In recent years, the Center for Molecular Modeling (CMM) has developed various computational tools to study the behavior of nanoporous materials under external stimuli such as temperature and mechanical pressure, and we have proven their reliability through comparison with experiment [2]. While it is already possible to investigate the response of nanoporous materials upon hydrostatic pressures, the performance of the algorithm to predict the response of these materials upon more general stresses such as shear stresses has not yet been proven. However, as illustrated with the orange arrows in Figure 2, these shear stresses are crucial to induce interlayer shearing. The development of a reliable protocol to predict the response of 2D COFs on more general stresses would therefore enable the in silico screening of stacking in 2D COFs, paving the way for their use in several industrial applications.

Goal

The aim of this thesis is twofold. In a first step, the student will become familiar with the basics of statistical physics and ensemble theory, obtaining the necessary background on the requirements for the derivation of a constant-stress ensemble. Here, the student will benefit from the expertise present at the CMM obtained during the derivation of constant-temperature and constant-pressure ensembles [3]. With this knowledge, it is the aim to thoroughly test the current implementations of the two constant-stress ensembles available in our in-house software code Yaff [4, 5], potentially extending them with new constant-stress algorithms from literature if deemed necessary. In a second step, the algorithm will be applied to study the shear stress necessary to induce layer shearing in 2D COFs and identify the weakest directions along which this shearing motion can be induced. While we will start with calculating the necessary shear stress for existing COFs, it is the aim to investigate how the effect of interlayer shearing can be counteracted by the inclusion of judiciously chosen, alternative building blocks in the material.

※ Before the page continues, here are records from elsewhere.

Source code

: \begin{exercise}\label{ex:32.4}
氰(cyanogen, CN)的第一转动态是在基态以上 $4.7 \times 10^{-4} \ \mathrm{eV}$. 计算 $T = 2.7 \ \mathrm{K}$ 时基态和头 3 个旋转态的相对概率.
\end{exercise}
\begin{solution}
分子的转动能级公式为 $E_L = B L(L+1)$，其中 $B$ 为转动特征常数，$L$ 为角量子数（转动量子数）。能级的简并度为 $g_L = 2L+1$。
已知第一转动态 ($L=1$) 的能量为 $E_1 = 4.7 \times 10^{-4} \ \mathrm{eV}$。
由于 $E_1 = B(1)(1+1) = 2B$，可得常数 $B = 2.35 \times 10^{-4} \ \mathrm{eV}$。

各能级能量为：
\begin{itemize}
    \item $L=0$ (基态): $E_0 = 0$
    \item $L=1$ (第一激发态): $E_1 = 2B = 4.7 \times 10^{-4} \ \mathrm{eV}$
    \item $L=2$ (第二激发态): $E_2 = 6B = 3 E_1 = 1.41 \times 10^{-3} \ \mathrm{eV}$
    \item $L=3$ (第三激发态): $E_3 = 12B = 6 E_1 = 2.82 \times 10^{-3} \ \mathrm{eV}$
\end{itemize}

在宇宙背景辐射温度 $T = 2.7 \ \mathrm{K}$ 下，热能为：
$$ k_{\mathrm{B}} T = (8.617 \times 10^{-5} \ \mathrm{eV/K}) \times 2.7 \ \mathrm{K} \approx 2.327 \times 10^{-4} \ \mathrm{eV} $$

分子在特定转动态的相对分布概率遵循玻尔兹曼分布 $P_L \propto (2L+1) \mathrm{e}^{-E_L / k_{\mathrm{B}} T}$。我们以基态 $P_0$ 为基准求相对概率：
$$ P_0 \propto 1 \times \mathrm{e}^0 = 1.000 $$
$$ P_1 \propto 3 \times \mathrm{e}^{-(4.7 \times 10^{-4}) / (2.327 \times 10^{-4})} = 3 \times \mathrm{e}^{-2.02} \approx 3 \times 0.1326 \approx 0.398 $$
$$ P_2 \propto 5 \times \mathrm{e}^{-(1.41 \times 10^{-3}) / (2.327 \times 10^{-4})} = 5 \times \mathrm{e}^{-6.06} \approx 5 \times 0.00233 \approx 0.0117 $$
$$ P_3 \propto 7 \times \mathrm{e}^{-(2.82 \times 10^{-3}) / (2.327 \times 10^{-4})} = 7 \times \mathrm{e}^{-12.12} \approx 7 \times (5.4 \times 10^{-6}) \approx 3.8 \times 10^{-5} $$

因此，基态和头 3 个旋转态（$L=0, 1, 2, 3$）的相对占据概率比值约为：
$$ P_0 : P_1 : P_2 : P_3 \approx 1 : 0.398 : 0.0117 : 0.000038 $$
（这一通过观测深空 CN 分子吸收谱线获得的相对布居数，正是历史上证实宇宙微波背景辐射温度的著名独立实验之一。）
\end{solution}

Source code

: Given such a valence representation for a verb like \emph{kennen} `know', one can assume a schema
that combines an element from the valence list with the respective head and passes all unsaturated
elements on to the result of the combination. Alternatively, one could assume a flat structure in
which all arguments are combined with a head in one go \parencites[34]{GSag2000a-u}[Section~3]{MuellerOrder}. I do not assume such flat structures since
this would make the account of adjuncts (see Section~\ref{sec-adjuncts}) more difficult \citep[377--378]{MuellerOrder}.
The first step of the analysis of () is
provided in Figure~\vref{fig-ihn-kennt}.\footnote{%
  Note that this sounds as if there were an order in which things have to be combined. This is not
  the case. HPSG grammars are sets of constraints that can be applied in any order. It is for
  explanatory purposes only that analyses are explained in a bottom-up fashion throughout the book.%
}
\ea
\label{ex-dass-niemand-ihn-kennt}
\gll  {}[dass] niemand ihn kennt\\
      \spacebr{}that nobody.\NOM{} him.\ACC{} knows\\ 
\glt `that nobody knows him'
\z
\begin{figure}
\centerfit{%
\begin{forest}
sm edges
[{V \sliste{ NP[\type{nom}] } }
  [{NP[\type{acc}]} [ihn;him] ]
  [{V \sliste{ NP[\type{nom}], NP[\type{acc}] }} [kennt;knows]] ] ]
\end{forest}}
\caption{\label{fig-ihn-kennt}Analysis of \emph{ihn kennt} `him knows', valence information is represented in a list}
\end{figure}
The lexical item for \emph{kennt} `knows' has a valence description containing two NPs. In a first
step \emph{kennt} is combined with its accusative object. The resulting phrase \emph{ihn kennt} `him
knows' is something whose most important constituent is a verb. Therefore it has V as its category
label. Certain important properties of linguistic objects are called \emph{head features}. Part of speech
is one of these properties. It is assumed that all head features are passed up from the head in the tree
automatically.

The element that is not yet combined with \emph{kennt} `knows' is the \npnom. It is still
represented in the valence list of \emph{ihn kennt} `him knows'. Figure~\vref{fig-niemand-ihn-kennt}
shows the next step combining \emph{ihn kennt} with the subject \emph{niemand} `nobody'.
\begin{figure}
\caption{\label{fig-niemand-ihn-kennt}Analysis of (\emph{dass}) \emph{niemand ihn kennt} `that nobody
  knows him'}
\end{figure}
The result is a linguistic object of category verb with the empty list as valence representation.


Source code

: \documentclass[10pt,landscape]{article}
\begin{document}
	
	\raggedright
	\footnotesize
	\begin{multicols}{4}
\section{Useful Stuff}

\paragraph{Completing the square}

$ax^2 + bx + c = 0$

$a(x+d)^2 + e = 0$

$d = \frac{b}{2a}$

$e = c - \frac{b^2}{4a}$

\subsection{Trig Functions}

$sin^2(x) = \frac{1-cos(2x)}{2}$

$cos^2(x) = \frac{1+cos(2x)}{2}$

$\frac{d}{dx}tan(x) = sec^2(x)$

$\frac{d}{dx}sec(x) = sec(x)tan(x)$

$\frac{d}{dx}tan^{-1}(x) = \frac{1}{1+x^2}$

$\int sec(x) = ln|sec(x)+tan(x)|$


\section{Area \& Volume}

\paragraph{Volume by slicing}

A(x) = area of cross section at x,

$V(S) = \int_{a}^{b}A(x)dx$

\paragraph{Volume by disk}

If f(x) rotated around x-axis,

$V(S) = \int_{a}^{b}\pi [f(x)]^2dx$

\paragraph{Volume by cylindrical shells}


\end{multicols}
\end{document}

To reach the final goal of limiting the interlayer shearing in 2D COFs, different pathways can be chosen, such as the inclusion of extended linkers, linkers with bulky substituents, linkers with multiple aromatic moieties, or linkers containing atoms with large differences in electronegativity. By choosing building blocks with a particular shape or with large partial charges, resulting in a lock-and-key-like molecular conformation, one could fix the alignment of adjacent layers due to steric hindrance or electronic confinement [6]. These effects can be efficiently characterized through the potential energy surface (PES) that dictates the behavior of the system. For instance, for COF-5, a conventional COF lacking an intrinsic mechanism to counteract interlayer shearing, the PES in the top pane of Figure 3 is characterized by a broad central minimum. This indicates that adjacent layers have a large conformational freedom and can shear easily, thereby jeopardizing the channel size in the material. However, by introducing electronic confinement or steric hindrance in the material, as in the bottom panes of Figure 3, the spatial extent of the central minimum in the PES is strongly reduced, fixing the relative position of adjacent layers. Following these pathways, newly in silico designed COFs will be optimized in this thesis to alter the dispersion and/or Coulomb interactions between the different layers, providing the necessary resistance to interlayer shearing. Subsequently, the effect of introducing guest atoms on the shearing will be probed, corresponding to the molecular environment of the layers during the use of these COFs for practical applications. The results obtained in this thesis can then be critically compared with preliminary trends that we extracted earlier based on the stacking profiles for these 2D COFs, as visualized in Figure 1.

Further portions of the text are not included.